If you’re wandering around downtown Lexington on a weekend night next month and come across a sign for the Roxy Theater, you might want to check it out.
It’s the latest — and most under-the-radar — venture from Seth Bennett, owner of Two Keys Tavern on Limestone and Stagger Inn on Main Street.
In fact, the venture isn’t really called Roxy. Signs on the building at 269 West Main, the Court Square Building, refer to “QP” — as in Quiet Please.
So ... is it a movie theater? An old bank? A library? Hardly, although it has elements of all three.
That’s by design. The new nightclub, created with by remodeling an unused event space in an old bank, definitely has a speakeasy feel.
There’s even a bit of a hidden entrance (ask the bartender about that.)
The QP Instagram describes it as “a sexy, modern speakeasy located in the heart of downtown Lexington.”
“We want to preserve the mystery,” Bennett said.
Fair enough. Without giving too much away, if you go inside, expect to see lots of crystal chandeliers, silvered crown molding, and pennies.
The two-story nightclub will be open Thursday through Saturday nights and feature live music, said Kristina Sturm, who manages all three bars.

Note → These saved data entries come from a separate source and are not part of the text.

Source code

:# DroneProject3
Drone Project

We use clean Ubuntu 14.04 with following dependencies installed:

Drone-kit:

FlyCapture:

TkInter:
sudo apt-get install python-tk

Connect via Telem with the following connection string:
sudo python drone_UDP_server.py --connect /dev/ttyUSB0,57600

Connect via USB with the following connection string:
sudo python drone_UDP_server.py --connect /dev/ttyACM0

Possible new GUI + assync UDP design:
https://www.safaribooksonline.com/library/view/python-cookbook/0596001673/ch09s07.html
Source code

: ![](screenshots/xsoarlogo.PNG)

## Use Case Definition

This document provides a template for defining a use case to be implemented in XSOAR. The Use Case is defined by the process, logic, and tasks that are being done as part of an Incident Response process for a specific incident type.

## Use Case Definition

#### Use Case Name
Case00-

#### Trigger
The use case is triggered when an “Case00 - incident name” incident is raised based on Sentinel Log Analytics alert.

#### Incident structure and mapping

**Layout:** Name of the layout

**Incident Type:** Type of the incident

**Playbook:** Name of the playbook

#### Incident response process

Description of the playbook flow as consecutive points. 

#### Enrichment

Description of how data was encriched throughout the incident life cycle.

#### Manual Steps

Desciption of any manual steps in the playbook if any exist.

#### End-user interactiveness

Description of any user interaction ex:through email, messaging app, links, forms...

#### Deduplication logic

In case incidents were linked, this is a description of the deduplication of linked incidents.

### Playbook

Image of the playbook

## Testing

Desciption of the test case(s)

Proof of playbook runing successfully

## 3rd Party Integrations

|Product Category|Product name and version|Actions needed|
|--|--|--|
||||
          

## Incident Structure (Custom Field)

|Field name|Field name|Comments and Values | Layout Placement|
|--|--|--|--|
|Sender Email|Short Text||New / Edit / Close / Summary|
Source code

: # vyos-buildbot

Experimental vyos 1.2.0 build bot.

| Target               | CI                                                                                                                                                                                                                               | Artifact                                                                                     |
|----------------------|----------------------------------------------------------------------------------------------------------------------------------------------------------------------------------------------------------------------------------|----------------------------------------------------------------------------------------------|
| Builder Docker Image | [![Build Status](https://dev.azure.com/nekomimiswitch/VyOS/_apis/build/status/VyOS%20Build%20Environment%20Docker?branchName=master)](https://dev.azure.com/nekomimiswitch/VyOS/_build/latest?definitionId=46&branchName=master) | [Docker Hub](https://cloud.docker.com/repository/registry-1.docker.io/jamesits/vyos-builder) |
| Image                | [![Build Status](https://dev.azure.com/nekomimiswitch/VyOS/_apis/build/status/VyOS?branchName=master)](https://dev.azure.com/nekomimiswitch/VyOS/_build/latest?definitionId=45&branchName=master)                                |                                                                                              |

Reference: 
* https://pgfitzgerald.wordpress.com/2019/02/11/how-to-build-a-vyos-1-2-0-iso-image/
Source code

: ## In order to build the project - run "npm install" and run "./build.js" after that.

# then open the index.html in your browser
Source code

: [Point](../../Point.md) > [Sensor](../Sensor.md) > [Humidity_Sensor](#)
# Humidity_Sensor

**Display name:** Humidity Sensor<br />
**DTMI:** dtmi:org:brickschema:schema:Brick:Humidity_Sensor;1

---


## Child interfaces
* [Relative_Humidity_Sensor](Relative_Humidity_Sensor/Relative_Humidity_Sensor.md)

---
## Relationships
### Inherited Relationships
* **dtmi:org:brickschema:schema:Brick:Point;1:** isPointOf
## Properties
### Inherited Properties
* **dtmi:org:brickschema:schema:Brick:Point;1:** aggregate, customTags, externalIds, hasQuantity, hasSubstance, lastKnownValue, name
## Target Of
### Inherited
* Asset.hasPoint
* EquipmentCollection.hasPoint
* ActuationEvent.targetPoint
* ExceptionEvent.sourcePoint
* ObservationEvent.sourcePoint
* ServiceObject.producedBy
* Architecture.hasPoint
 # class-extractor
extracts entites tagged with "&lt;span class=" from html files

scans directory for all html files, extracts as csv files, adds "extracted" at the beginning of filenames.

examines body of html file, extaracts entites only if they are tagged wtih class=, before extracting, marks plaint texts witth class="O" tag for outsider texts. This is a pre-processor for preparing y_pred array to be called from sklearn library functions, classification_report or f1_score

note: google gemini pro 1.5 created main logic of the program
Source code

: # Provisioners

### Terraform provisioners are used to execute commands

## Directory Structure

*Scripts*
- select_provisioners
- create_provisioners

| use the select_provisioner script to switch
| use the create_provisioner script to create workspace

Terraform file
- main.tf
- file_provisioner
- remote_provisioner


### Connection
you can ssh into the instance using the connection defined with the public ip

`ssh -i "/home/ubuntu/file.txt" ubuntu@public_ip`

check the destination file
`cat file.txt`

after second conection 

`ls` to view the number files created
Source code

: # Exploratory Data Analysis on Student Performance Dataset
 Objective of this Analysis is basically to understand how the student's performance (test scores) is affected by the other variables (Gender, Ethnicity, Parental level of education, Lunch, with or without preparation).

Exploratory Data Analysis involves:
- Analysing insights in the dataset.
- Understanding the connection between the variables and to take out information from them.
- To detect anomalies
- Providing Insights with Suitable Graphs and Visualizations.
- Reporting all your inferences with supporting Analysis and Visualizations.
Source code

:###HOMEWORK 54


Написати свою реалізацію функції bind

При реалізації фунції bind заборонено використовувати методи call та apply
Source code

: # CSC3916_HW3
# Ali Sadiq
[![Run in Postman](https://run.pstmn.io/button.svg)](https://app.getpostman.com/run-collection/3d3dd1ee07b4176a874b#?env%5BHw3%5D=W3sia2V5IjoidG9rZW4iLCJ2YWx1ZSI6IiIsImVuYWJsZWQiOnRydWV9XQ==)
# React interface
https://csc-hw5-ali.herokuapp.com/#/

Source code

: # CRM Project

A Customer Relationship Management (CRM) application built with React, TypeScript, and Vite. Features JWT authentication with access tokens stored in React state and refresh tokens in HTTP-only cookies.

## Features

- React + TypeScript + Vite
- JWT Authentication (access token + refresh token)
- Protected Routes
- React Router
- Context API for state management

“There’s not anything like this in Lexington currently, and we want to create a unique experience for those who live here and travel here,” Sturm said. “Lexington has so many people traveling here for business, for horse racing, and we think they will leave saying they went to a really cool spot.”
The bar, right next to Cheapside Park, is already drawing curious looks. It is likely to appeal to a slightly older, more sophisticated crowd than Two Keys Tavern and possibly Stagger Inn downstairs, Sturm said.
It’s aimed at those who don’t mind a pricey cocktail or premium bourbon, she said. The music will be dance music, but with a vintage feel.
“We want it to be a place where you might see a trumpet or a sax on the stage,” she said.
The club represents a doubling down on downtown for Bennett, who chose to renovate the space despite a rash of restaurant closings, including one up the block.
But with the remodeled courthouse scheduled to open this year with a new event space, a Ouita Michel restaurant and a bourbon bar, the area is set for a big rebound.
“Downtown is still hot,” Bennett said.
Sturm said other areas, including the Distillery District, have a lot going for them, too. But people will always be drawn to downtown.
“I think the Distillery District is great. Sometimes you want to sit outside and drink craft beer,” she said. “But sometimes a person wants bright lights, drinks and dancing. ... We’re creating something special for that person.”
Plans are for QP to open the first of February.